Please transcribe the entries below without changing a single character.

[[ RECORD EXTRACTS, beginning ]]

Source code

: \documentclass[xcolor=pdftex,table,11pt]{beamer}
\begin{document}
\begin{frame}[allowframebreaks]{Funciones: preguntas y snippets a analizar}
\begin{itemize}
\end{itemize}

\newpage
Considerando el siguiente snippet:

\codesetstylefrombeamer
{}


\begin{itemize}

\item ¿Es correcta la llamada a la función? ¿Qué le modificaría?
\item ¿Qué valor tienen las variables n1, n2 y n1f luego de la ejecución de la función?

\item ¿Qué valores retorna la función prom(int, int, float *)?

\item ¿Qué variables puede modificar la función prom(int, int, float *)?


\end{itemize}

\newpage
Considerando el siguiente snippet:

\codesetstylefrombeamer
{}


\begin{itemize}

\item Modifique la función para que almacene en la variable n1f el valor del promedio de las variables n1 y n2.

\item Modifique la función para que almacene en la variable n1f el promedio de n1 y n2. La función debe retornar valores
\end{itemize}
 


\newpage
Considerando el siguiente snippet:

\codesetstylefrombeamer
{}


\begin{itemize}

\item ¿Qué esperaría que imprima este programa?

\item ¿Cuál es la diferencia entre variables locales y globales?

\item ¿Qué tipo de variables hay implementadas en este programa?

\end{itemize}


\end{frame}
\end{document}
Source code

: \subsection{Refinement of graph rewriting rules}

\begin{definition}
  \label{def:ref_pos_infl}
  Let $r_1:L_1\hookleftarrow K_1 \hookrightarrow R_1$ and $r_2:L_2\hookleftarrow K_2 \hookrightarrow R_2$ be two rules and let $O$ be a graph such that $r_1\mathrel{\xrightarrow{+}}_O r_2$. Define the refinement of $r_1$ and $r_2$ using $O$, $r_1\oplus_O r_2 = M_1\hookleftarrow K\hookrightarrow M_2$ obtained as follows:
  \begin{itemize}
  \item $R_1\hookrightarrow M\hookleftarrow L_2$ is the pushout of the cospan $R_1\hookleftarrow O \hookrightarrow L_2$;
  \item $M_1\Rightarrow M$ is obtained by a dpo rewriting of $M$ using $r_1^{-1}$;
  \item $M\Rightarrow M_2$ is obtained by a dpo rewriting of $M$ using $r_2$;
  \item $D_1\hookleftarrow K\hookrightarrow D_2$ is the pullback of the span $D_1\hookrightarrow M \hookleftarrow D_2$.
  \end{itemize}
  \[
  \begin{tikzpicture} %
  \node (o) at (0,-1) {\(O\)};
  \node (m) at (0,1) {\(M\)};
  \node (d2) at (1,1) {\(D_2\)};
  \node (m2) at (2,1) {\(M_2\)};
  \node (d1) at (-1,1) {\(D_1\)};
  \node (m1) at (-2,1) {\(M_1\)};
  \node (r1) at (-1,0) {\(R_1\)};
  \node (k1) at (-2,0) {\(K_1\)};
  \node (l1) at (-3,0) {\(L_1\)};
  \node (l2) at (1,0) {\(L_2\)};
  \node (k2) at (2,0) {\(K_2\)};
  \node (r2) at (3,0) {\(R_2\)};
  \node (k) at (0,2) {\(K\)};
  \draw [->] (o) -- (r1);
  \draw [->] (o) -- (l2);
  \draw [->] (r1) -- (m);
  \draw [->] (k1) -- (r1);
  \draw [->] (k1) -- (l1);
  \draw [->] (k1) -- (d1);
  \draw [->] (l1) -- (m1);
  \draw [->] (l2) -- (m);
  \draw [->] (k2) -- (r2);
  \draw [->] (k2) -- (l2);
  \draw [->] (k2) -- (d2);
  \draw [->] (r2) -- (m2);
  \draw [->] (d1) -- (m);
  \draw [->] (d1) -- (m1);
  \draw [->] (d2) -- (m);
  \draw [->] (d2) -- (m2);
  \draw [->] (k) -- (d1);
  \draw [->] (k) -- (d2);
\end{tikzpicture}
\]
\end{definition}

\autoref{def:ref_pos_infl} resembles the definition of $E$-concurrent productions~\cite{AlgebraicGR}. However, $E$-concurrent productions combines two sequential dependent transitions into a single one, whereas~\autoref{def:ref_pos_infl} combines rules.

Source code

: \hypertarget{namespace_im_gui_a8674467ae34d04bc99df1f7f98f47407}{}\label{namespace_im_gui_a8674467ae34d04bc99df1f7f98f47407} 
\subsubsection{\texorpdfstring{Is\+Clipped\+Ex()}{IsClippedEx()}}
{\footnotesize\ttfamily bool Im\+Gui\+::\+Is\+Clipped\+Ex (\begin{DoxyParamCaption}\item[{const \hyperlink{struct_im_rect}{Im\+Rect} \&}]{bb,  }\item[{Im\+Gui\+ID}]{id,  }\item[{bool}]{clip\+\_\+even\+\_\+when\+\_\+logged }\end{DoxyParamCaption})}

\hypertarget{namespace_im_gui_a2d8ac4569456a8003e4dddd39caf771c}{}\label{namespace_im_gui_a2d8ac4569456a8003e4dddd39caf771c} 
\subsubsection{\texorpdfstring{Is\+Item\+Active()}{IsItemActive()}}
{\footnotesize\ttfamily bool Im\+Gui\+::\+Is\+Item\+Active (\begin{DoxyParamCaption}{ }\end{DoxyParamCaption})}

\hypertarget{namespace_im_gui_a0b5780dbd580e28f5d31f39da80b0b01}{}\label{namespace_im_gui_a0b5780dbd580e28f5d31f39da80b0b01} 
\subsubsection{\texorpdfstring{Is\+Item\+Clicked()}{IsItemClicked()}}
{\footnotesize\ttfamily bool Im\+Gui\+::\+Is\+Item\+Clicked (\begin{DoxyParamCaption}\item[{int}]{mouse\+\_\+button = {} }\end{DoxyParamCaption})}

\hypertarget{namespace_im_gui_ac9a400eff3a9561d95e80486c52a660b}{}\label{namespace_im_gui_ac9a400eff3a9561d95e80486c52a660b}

[[ RECORD EXTRACTS, end ]]

FINISHED EXERCISE:
Source code

: \documentclass[xcolor=pdftex,table,11pt]{beamer}
\begin{document}
\begin{frame}[allowframebreaks]{Funciones: preguntas y snippets a analizar}
\begin{itemize}
\end{itemize}

\newpage
Considerando el siguiente snippet:

\codesetstylefrombeamer
{}


\begin{itemize}

\item ¿Es correcta la llamada a la función? ¿Qué le modificaría?
\item ¿Qué valor tienen las variables n1, n2 y n1f luego de la ejecución de la función?

\item ¿Qué valores retorna la función prom(int, int, float *)?

\item ¿Qué variables puede modificar la función prom(int, int, float *)?


\end{itemize}

\newpage
Considerando el siguiente snippet:

\codesetstylefrombeamer
{}


\begin{itemize}

\item Modifique la función para que almacene en la variable n1f el valor del promedio de las variables n1 y n2.

\item Modifique la función para que almacene en la variable n1f el promedio de n1 y n2. La función debe retornar valores
\end{itemize}
 


\newpage
Considerando el siguiente snippet:

\codesetstylefrombeamer
{}


\begin{itemize}

\item ¿Qué esperaría que imprima este programa?

\item ¿Cuál es la diferencia entre variables locales y globales?

\item ¿Qué tipo de variables hay implementadas en este programa?

\end{itemize}


\end{frame}
\end{document}
Source code

: \subsection{Refinement of graph rewriting rules}

\begin{definition}
  \label{def:ref_pos_infl}
  Let $r_1:L_1\hookleftarrow K_1 \hookrightarrow R_1$ and $r_2:L_2\hookleftarrow K_2 \hookrightarrow R_2$ be two rules and let $O$ be a graph such that $r_1\mathrel{\xrightarrow{+}}_O r_2$. Define the refinement of $r_1$ and $r_2$ using $O$, $r_1\oplus_O r_2 = M_1\hookleftarrow K\hookrightarrow M_2$ obtained as follows:
  \begin{itemize}
  \item $R_1\hookrightarrow M\hookleftarrow L_2$ is the pushout of the cospan $R_1\hookleftarrow O \hookrightarrow L_2$;
  \item $M_1\Rightarrow M$ is obtained by a dpo rewriting of $M$ using $r_1^{-1}$;
  \item $M\Rightarrow M_2$ is obtained by a dpo rewriting of $M$ using $r_2$;
  \item $D_1\hookleftarrow K\hookrightarrow D_2$ is the pullback of the span $D_1\hookrightarrow M \hookleftarrow D_2$.
  \end{itemize}
  \[
  \begin{tikzpicture} %
  \node (o) at (0,-1) {\(O\)};
  \node (m) at (0,1) {\(M\)};
  \node (d2) at (1,1) {\(D_2\)};
  \node (m2) at (2,1) {\(M_2\)};
  \node (d1) at (-1,1) {\(D_1\)};
  \node (m1) at (-2,1) {\(M_1\)};
  \node (r1) at (-1,0) {\(R_1\)};
  \node (k1) at (-2,0) {\(K_1\)};
  \node (l1) at (-3,0) {\(L_1\)};
  \node (l2) at (1,0) {\(L_2\)};
  \node (k2) at (2,0) {\(K_2\)};
  \node (r2) at (3,0) {\(R_2\)};
  \node (k) at (0,2) {\(K\)};
  \draw [->] (o) -- (r1);
  \draw [->] (o) -- (l2);
  \draw [->] (r1) -- (m);
  \draw [->] (k1) -- (r1);
  \draw [->] (k1) -- (l1);
  \draw [->] (k1) -- (d1);
  \draw [->] (l1) -- (m1);
  \draw [->] (l2) -- (m);
  \draw [->] (k2) -- (r2);
  \draw [->] (k2) -- (l2);
  \draw [->] (k2) -- (d2);
  \draw [->] (r2) -- (m2);
  \draw [->] (d1) -- (m);
  \draw [->] (d1) -- (m1);
  \draw [->] (d2) -- (m);
  \draw [->] (d2) -- (m2);
  \draw [->] (k) -- (d1);
  \draw [->] (k) -- (d2);
\end{tikzpicture}
\]
\end{definition}

\autoref{def:ref_pos_infl} resembles the definition of $E$-concurrent productions~\cite{AlgebraicGR}. However, $E$-concurrent productions combines two sequential dependent transitions into a single one, whereas~\autoref{def:ref_pos_infl} combines rules.

Source code

: \hypertarget{namespace_im_gui_a8674467ae34d04bc99df1f7f98f47407}{}\label{namespace_im_gui_a8674467ae34d04bc99df1f7f98f47407} 
\subsubsection{\texorpdfstring{Is\+Clipped\+Ex()}{IsClippedEx()}}
{\footnotesize\ttfamily bool Im\+Gui\+::\+Is\+Clipped\+Ex (\begin{DoxyParamCaption}\item[{const \hyperlink{struct_im_rect}{Im\+Rect} \&}]{bb,  }\item[{Im\+Gui\+ID}]{id,  }\item[{bool}]{clip\+\_\+even\+\_\+when\+\_\+logged }\end{DoxyParamCaption})}

\hypertarget{namespace_im_gui_a2d8ac4569456a8003e4dddd39caf771c}{}\label{namespace_im_gui_a2d8ac4569456a8003e4dddd39caf771c} 
\subsubsection{\texorpdfstring{Is\+Item\+Active()}{IsItemActive()}}
{\footnotesize\ttfamily bool Im\+Gui\+::\+Is\+Item\+Active (\begin{DoxyParamCaption}{ }\end{DoxyParamCaption})}

\hypertarget{namespace_im_gui_a0b5780dbd580e28f5d31f39da80b0b01}{}\label{namespace_im_gui_a0b5780dbd580e28f5d31f39da80b0b01} 
\subsubsection{\texorpdfstring{Is\+Item\+Clicked()}{IsItemClicked()}}
{\footnotesize\ttfamily bool Im\+Gui\+::\+Is\+Item\+Clicked (\begin{DoxyParamCaption}\item[{int}]{mouse\+\_\+button = {} }\end{DoxyParamCaption})}

\hypertarget{namespace_im_gui_ac9a400eff3a9561d95e80486c52a660b}{}\label{namespace_im_gui_ac9a400eff3a9561d95e80486c52a660b}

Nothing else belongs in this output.